Não há na academia um consenso de que as pesquisas existentes sejam capazes de atestar a reencarnação e, consequentemente, a sobrevivência da consciência (mente, espírito, ou outro nome que se pretenda dar) após a morte. Há casos muito intrigantes, que, na visão de alguns, são suficientes para evidenciar essas hipóteses como realidade. No entanto, toda pesquisa é sujeita a vieses e há quem considere que os possíveis vieses desse tipo de estudo impediriam a conclusão segura em favor da sobrevivência e da existência da reencarnação, partindo da ideia de que afirmações extraordinárias demandariam evidências extraordinárias. É certo que concluir pela sobrevivência da mente e pela existência da reencarnação implicaria a construção de um novo paradigma, com inúmeros desdobramentos para a ciência. Há um número muito importante de casos investigados, especialmente pelo Ian Stevenson, que merecem ser submetidos a um crivo detalhado para verificar se resistem às principais críticas relacionadas ao método de investigação, buscando explicitar os possíveis vieses e, a partir daí, avaliar se as hipóteses ditas convencionais (que não necessitam do componente transcendental) são capazes de explicar em totalidade o fenômeno observado.
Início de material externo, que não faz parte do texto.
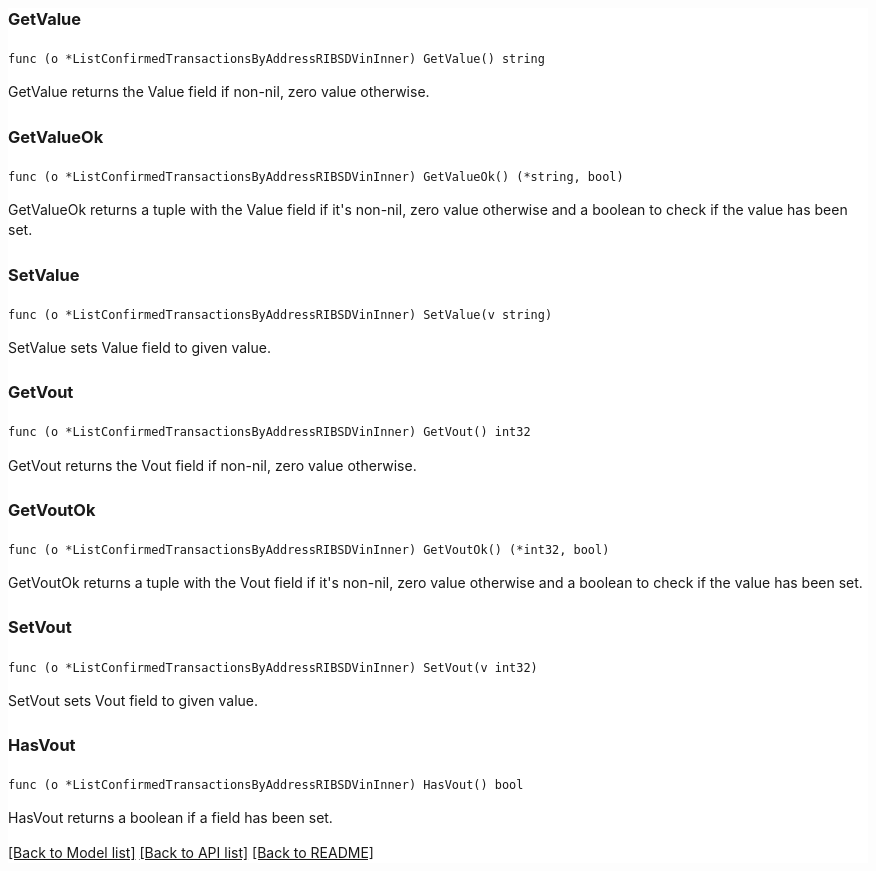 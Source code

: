 
### GetValue

`func (o *ListConfirmedTransactionsByAddressRIBSDVinInner) GetValue() string`

GetValue returns the Value field if non-nil, zero value otherwise.

### GetValueOk

`func (o *ListConfirmedTransactionsByAddressRIBSDVinInner) GetValueOk() (*string, bool)`

GetValueOk returns a tuple with the Value field if it's non-nil, zero value otherwise
and a boolean to check if the value has been set.

### SetValue

`func (o *ListConfirmedTransactionsByAddressRIBSDVinInner) SetValue(v string)`

SetValue sets Value field to given value.


### GetVout

`func (o *ListConfirmedTransactionsByAddressRIBSDVinInner) GetVout() int32`

GetVout returns the Vout field if non-nil, zero value otherwise.

### GetVoutOk

`func (o *ListConfirmedTransactionsByAddressRIBSDVinInner) GetVoutOk() (*int32, bool)`

GetVoutOk returns a tuple with the Vout field if it's non-nil, zero value otherwise
and a boolean to check if the value has been set.

### SetVout

`func (o *ListConfirmedTransactionsByAddressRIBSDVinInner) SetVout(v int32)`

SetVout sets Vout field to given value.

### HasVout

`func (o *ListConfirmedTransactionsByAddressRIBSDVinInner) HasVout() bool`

HasVout returns a boolean if a field has been set.


[[Back to Model list]](../README.md#documentation-for-models) [[Back to API list]](../README.md#documentation-for-api-endpoints) [[Back to README]](../README.md)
Este é o próximo passo de pesquisa que pretendo dar, podendo impactar essa discussão.

Desde as pesquisas de Ian Stevenson, surgiu esse campo novo de investigação científica. Como está, atualmente, o interesse acadêmico nesse assunto?

Embora o Stevenson tenha influenciado muitos pesquisadores e contribuído decisivamente na formação de pessoas capazes de investigar academicamente esse fenômeno, houve uma redução no número de pesquisas e de publicações nesse tema nos últimos 10 anos. Ainda é escassa a formação de novos pesquisadores com bagagem acadêmica sólida para investigar esse fenômeno de maneira minuciosa e com rigor, mas há novos pesquisadores brasileiros que recentemente iniciaram estudos nesse campo e têm potencial de trazer contribuições.
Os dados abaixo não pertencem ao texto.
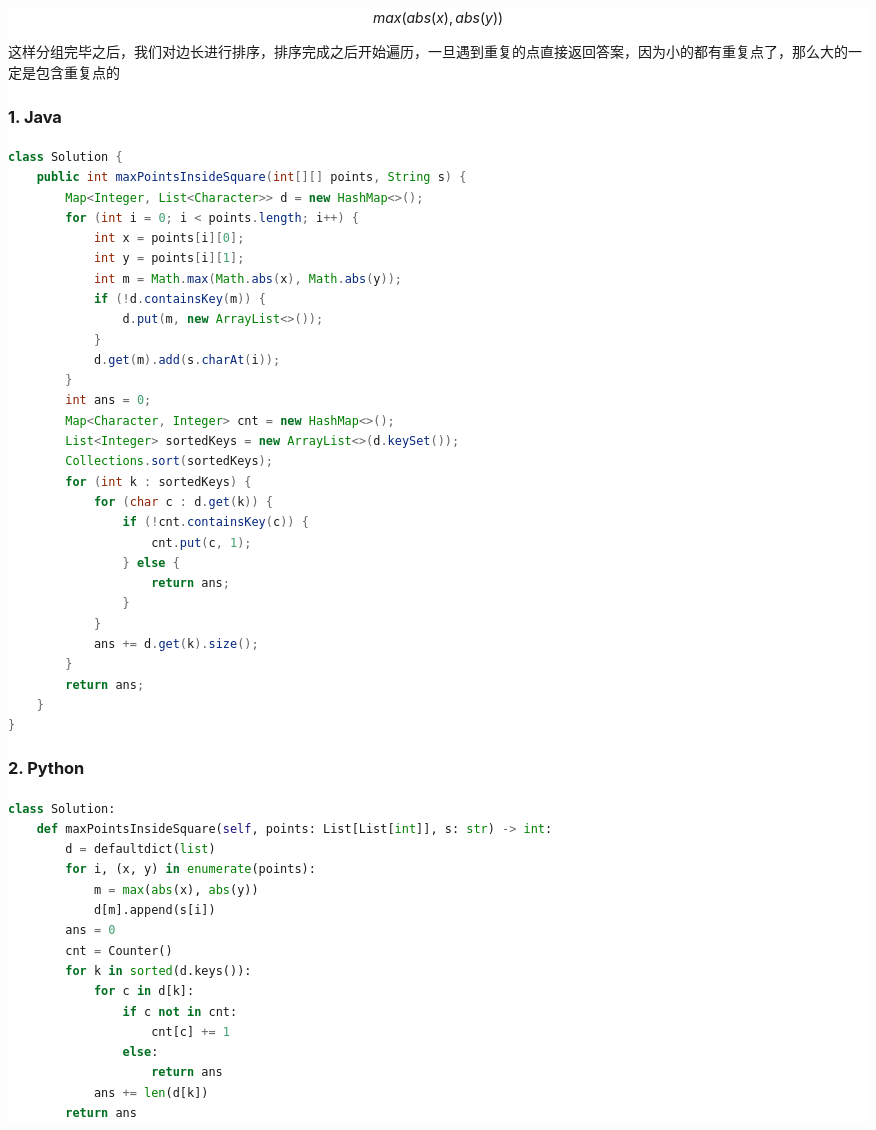 $$
max(abs(x), abs(y))
$$

这样分组完毕之后，我们对边长进行排序，排序完成之后开始遍历，一旦遇到重复的点直接返回答案，因为小的都有重复点了，那么大的一定是包含重复点的

### 1. Java

```java
class Solution {
    public int maxPointsInsideSquare(int[][] points, String s) {
        Map<Integer, List<Character>> d = new HashMap<>();
        for (int i = 0; i < points.length; i++) {
            int x = points[i][0];
            int y = points[i][1];
            int m = Math.max(Math.abs(x), Math.abs(y));
            if (!d.containsKey(m)) {
                d.put(m, new ArrayList<>());
            }
            d.get(m).add(s.charAt(i));
        }
        int ans = 0;
        Map<Character, Integer> cnt = new HashMap<>();
        List<Integer> sortedKeys = new ArrayList<>(d.keySet());
        Collections.sort(sortedKeys);
        for (int k : sortedKeys) {
            for (char c : d.get(k)) {
                if (!cnt.containsKey(c)) {
                    cnt.put(c, 1);
                } else {
                    return ans;
                }
            }
            ans += d.get(k).size();
        }
        return ans;
    }
}
```

### 2. Python

```python
class Solution:
    def maxPointsInsideSquare(self, points: List[List[int]], s: str) -> int:
        d = defaultdict(list)
        for i, (x, y) in enumerate(points):
            m = max(abs(x), abs(y))
            d[m].append(s[i])
        ans = 0
        cnt = Counter()
        for k in sorted(d.keys()):
            for c in d[k]:
                if c not in cnt:
                    cnt[c] += 1
                else:
                    return ans
            ans += len(d[k])
        return ans
```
Como é feita a certificação de que são lembranças de vidas passadas e não fantasias infantis ou percepções extrassensoriais?

Meu trabalho não teve por finalidade discutir a natureza ontológica do fenômeno. No entanto, o início da investigação desses casos passa pela tentativa de verificar se as afirmações feitas pelas crianças são correspondentes, de maneira específica, com fatos da vida de alguém já falecido. Para se considerar a hipótese da reencarnação como a mais forte, seria importante que, no caso investigado, ficasse clara a impossibilidade de a criança ter tido acesso às informações específicas sobre a pessoa falecida por vias ‘normais’ e não apresentasse habilidades que fossem compatíveis com a hipótese de uma percepção extrassensorial.

Que orientação você daria para os pais que estejam passando por experiências similares com suas crianças?

O desafio pode ser grande no período em que as crianças alegam memórias de vida passada, mas é importante acolher a sua criança, sem repressão, sem reforçar nela a reprodução dos comportamentos da suposta personalidade anterior, sem superproteger devido ao medo de algo ruim acontecer e ajudá-la a se situar no presente. Por volta dos sete anos de idade, as afirmações tendem a já ter diminuído, e a maior parte dessas crianças se tornam adultos com boa saúde mental, boa qualidade de vida e com a percepção de que essas memórias não geraram impactos em suas vidas.